Average velocity = Displacement / Time interval
= -0.016 m / 0.02 s
= -0.8 m/s
Therefore, the particle's average velocity from t = 0.49 s to t = 0.51 s is -0.8 m/s (in the opposite direction of the positive x-axis).
To find the particle's average velocity, we need to calculate the displacement and divide it by the time interval.
(a) Let's find the particle's displacement from t = 0.45 s to t = 0.55 s.

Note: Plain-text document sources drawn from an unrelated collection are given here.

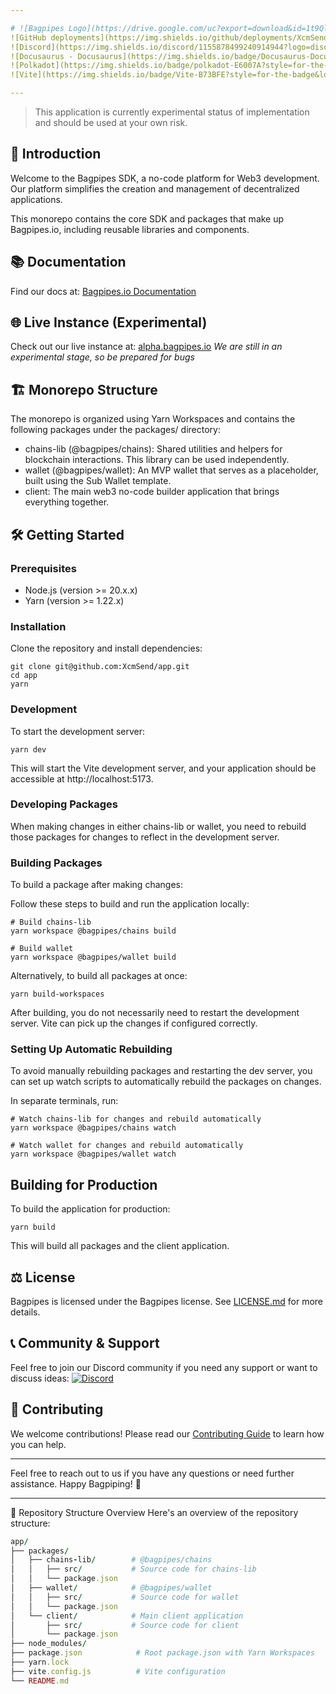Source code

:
 ```yaml
---

# ![Bagpipes Logo](https://drive.google.com/uc?export=download&id=1t9QlFCEGjh5KJqU4s8RGfLCeYFC2SZBS) Bagpipes.io
![GitHub deployments](https://img.shields.io/github/deployments/XcmSend/xcmsend-ui/production?logo=vercel&link=https%3A%2F%2Fapp-v0-0-1.vercel.app)
![Discord](https://img.shields.io/discord/1155878499240914944?logo=discord&link=https%3A%2F%2Fdiscord.gg%2FfJYcgrB2F)
![Docusaurus - Docusaurus](https://img.shields.io/badge/Docusaurus-Docusaurus-blue?logo=docusaurus&logoColor=white&style=flat-square)
![Polkadot](https://img.shields.io/badge/polkadot-E6007A?style=for-the-badge&logo=polkadot&logoColor=white)
![Vite](https://img.shields.io/badge/Vite-B73BFE?style=for-the-badge&logo=vite&logoColor=FFD62E)

---
```


> This application is currently experimental status of implementation and should be used at your own risk.



## 🚀 Introduction

Welcome to the Bagpipes SDK, a no-code platform for Web3 development. Our platform simplifies the creation and management of decentralized applications.

This monorepo contains the core SDK and packages that make up Bagpipes.io, including reusable libraries and components.

## 📚 Documentation

Find our docs at:
[Bagpipes.io Documentation](https://docs.bagpipes.io/)

## 🌐 Live Instance (Experimental)

Check out our live instance at:
[alpha.bagpipes.io](https://builder.bagpipes.io)
_We are still in an experimental stage, so be prepared for bugs_

## 🏗️ Monorepo Structure
The monorepo is organized using Yarn Workspaces and contains the following packages under the packages/ directory:

- chains-lib (@bagpipes/chains): Shared utilities and helpers for blockchain interactions. This library can be used independently.
- wallet (@bagpipes/wallet): An MVP wallet that serves as a placeholder, built using the Sub Wallet template.
- client: The main web3 no-code builder application that brings everything together.

## 🛠️ Getting Started

### Prerequisites
- Node.js (version >= 20.x.x)
- Yarn (version >= 1.22.x)

### Installation
Clone the repository and install dependencies:

```shell
git clone git@github.com:XcmSend/app.git
cd app
yarn
```

### Development
To start the development server:

```shell
yarn dev
```

This will start the Vite development server, and your application should be accessible at http://localhost:5173.

### Developing Packages
When making changes in either chains-lib or wallet, you need to rebuild those packages for changes to reflect in the development server.

### Building Packages
To build a package after making changes:

Follow these steps to build and run the application locally:


```shell
# Build chains-lib
yarn workspace @bagpipes/chains build

# Build wallet
yarn workspace @bagpipes/wallet build
```


Alternatively, to build all packages at once:

```shell
yarn build-workspaces
```


After building, you do not necessarily need to restart the development server. Vite can pick up the changes if configured correctly.

### Setting Up Automatic Rebuilding
To avoid manually rebuilding packages and restarting the dev server, you can set up watch scripts to automatically rebuild the packages on changes.

In separate terminals, run:

```shell
# Watch chains-lib for changes and rebuild automatically
yarn workspace @bagpipes/chains watch

# Watch wallet for changes and rebuild automatically
yarn workspace @bagpipes/wallet watch
```


## Building for Production
To build the application for production:

```shell
yarn build
```

This will build all packages and the client application.
## ⚖️ License

Bagpipes is licensed under the Bagpipes license. See [LICENSE.md](LICENSE.md) for more details.

## 📞 Community & Support

Feel free to join our Discord community if you need any support or want to discuss ideas:
[![Discord](https://img.shields.io/discord/1155878499240914944?logo=discord&link=https%3A%2F%2Fdiscord.gg%2FfJYcgrB2F)](https://discord.gg/fJYcgrB2F)

## 👥 Contributing

We welcome contributions! Please read our [Contributing Guide](CONTRIBUTING.md) to learn how you can help.

---

Feel free to reach out to us if you have any questions or need further assistance. Happy Bagpiping! 🎉

---


📂 Repository Structure Overview
Here's an overview of the repository structure:

```ruby
app/
├── packages/
│   ├── chains-lib/        # @bagpipes/chains
│   │   ├── src/           # Source code for chains-lib
│   │   └── package.json
│   ├── wallet/            # @bagpipes/wallet
│   │   ├── src/           # Source code for wallet
│   │   └── package.json
│   └── client/            # Main client application
│       ├── src/           # Source code for client
│       └── package.json
├── node_modules/
├── package.json            # Root package.json with Yarn Workspaces
├── yarn.lock
├── vite.config.js          # Vite configuration
└── README.md 
```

The position function is given by x = (1.7 m/s)t + (-3.0 m/s^2)t^2.
At t = 0.45 s:
x1 = (1.7 m/s)(0.45 s) + (-3.0 m/s^2)(0.45 s)^2
x1 = 0.765 m - 0.6075 m
x1 = 0.1575 m
At t = 0.55 s:
x2 = (1.7 m/s)(0.55 s) + (-3.0 m/s^2)(0.55 s)^2
x2 = 0.935 m - 0.98475 m
x2 = -0.04975 m
The displacement from t = 0.45 s to t = 0.55 s is:
Δx = x2 - x1
Δx = -0.04975 m - 0.1575 m
Δx = -0.20725 m
The time interval is:
Δt = t2 - t1
Δt = 0.55 s - 0.45 s
Δt = 0.1 s
The average velocity is given by:
Average velocity = Δx / Δt
Average velocity = -0.20725 m / 0.1 s
Average velocity ≈ -2.0725 m/s
Therefore, the particle's average velocity from t = 0.45 s to t = 0.55 s is approximately -2.0725 m/s, in the negative direction.
(b) Let's find the particle's displacement from t = 0.49 s to t = 0.51 s.
Using the same position function, we can calculate the position at these times.
At t = 0.49 s:
x1 = (1.7 m/s)(0.49 s) + (-3.0 m/s^2)(0.49 s)^2
x1 = 0.833 m - 0.72471 m
x1 = 0.10829 m
At t = 0.51 s:
x2 = (1.7 m/s)(0.51 s) + (-3.0 m/s^2)(0.51 s)^2
x2 = 0.867 m - 0.77577 m
x2 = 0.09123 m
The displacement from t = 0.49 s to t = 0.51 s is:
Δx = x2 - x1
Δx = 0.09123 m - 0.10829 m
Δx ≈ -0.01706 m
The time interval is:
Δt = t2 - t1
Δt = 0.51 s - 0.49 s
Δt = 0.02 s
The average velocity is given by:
Average velocity = Δx / Δt
Average velocity = -0.01706 m / 0.02 s
Average velocity ≈ -0.853 m/s
Therefore, the particle's average velocity from t = 0.49 s to t = 0.51 s is approximately -0.853 m/s, in the negative direction.